If the recommended products are also in the products table, what I would do is add four columns to your product table that represent the product ID's of each recommended product for the row. That way your database grows by a lot less than having a separate table that is four times larger than your current products table.

Hope this helps,
darkagn :)

Hi Darkagn, thanks for your reply.

I forgot to mention that I am trying to reduce hits on the product table which is the purpose for this cached table. Which will be updated over night!

I already have a select statement that you can pass one productID in but cant find an alternative to looping through this statement for each productID.

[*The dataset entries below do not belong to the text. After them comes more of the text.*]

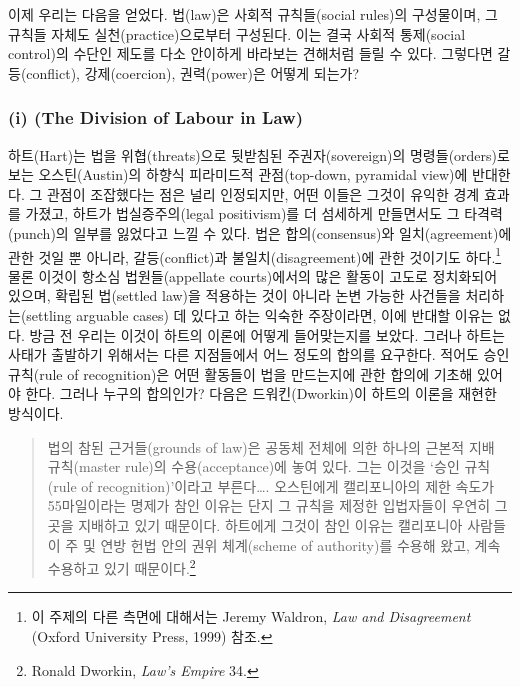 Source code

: 이제 우리는 다음을 얻었다. 법(law)은 사회적 규칙들(social rules)의
구성물이며, 그 규칙들 자체도 실천(practice)으로부터 구성된다. 이는 결국
사회적 통제(social control)의 수단인 제도를 다소 안이하게 바라보는
견해처럼 들릴 수 있다. 그렇다면 갈등(conflict), 강제(coercion),
권력(power)은 어떻게 되는가?

\subsubsection{\texorpdfstring{(i)  (The Division of
Labour in
Law)}{(i) 법에서의 분업 (The Division of Labour in Law)}}\label{i-uxbc95uxc5d0uxc11cuxc758-uxbd84uxc5c5-the-division-of-labour-in-law}

하트(Hart)는 법을 위협(threats)으로 뒷받침된 주권자(sovereign)의
명령들(orders)로 보는 오스틴(Austin)의 하향식 피라미드적 관점(top-down,
pyramidal view)에 반대한다. 그 관점이 조잡했다는 점은 널리 인정되지만,
어떤 이들은 그것이 유익한 경계 효과를 가졌고, 하트가 법실증주의(legal
positivism)를 더 섬세하게 만들면서도 그 타격력(punch)의 일부를 잃었다고
느낄 수 있다. 법은 합의(consensus)와 일치(agreement)에 관한 것일 뿐
아니라, 갈등(conflict)과 불일치(disagreement)에 관한 것이기도
하다.\footnote{이 주제의 다른 측면에 대해서는 Jeremy Waldron, \emph{Law
  and Disagreement} (Oxford University Press, 1999) 참조.} 물론 이것이
항소심 법원들(appellate courts)에서의 많은 활동이 고도로 정치화되어
있으며, 확립된 법(settled law)을 적용하는 것이 아니라 논변 가능한
사건들을 처리하는(settling arguable cases) 데 있다고 하는 익숙한
주장이라면, 이에 반대할 이유는 없다. 방금 전 우리는 이것이 하트의 이론에
어떻게 들어맞는지를 보았다. 그러나 하트는 사태가 출발하기 위해서는 다른
지점들에서 어느 정도의 합의를 요구한다. 적어도 승인 규칙(rule of
recognition)은 어떤 활동들이 법을 만드는지에 관한 합의에 기초해 있어야
한다. 그러나 누구의 합의인가? 다음은 드워킨(Dworkin)이 하트의 이론을
재현한 방식이다.

\begin{quote}
법의 참된 근거들(grounds of law)은 공동체 전체에 의한 하나의 근본적 지배
규칙(master rule)의 수용(acceptance)에 놓여 있다. 그는 이것을 ‘승인
규칙(rule of recognition)’이라고 부른다\ldots. 오스틴에게 캘리포니아의
제한 속도가 55마일이라는 명제가 참인 이유는 단지 그 규칙을 제정한
입법자들이 우연히 그곳을 지배하고 있기 때문이다. 하트에게 그것이 참인
이유는 캘리포니아 사람들이 주 및 연방 헌법 안의 권위 체계(scheme of
authority)를 수용해 왔고, 계속 수용하고 있기 때문이다.\footnote{Ronald
  Dworkin, \emph{Law's Empire} 34.}
\end{quote}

Do you think an alternative is possible?

Ah ok, sorry I misunderstood your intent. So in order to loop through each product, I would use a CURSOR. Basically a cursor provides a way to loop through objects in a table. Here's a simple example:

-- declare some variables to store the info for each product
DECLARE @ProdID int,
@Description varchar(30),
@Price smallmoney
-- create the cursor
DECLARE ProductCsr CURSOR FOR
  SELECT ProdID, Description, Price FROM Products
-- start the cursor and fetch the first record
OPEN ProductCsr
FETCH NEXT ProductCsr INTO @ProdID, @Description, @Price
-- Note that the order of values in the INTO part must match the order in the SELECT statement of the Cursor
-- loop through each record until we get to the end
WHILE @@FETCH_STATUS = 0
BEGIN
  -- here is where you do whatever you want to the data
  -- for example to update each record with a new price we could
  UPDATE Products SET Price = @Price + 1.50 WHERE ProdID = @ProdID AND Description = @Description
  -- fetch another record
  FETCH NEXT ProductCsr INTO @ProdID, @Description, @Price
END
-- cleanup after yourself
CLOSE ProductCsr
DEALLOCATE ProductCsr

This is a very simple example of how to loop through every record in a table. Cursors can be used for many different things, I think your situation would suit its purpose. Just remember to backup the database beforehand!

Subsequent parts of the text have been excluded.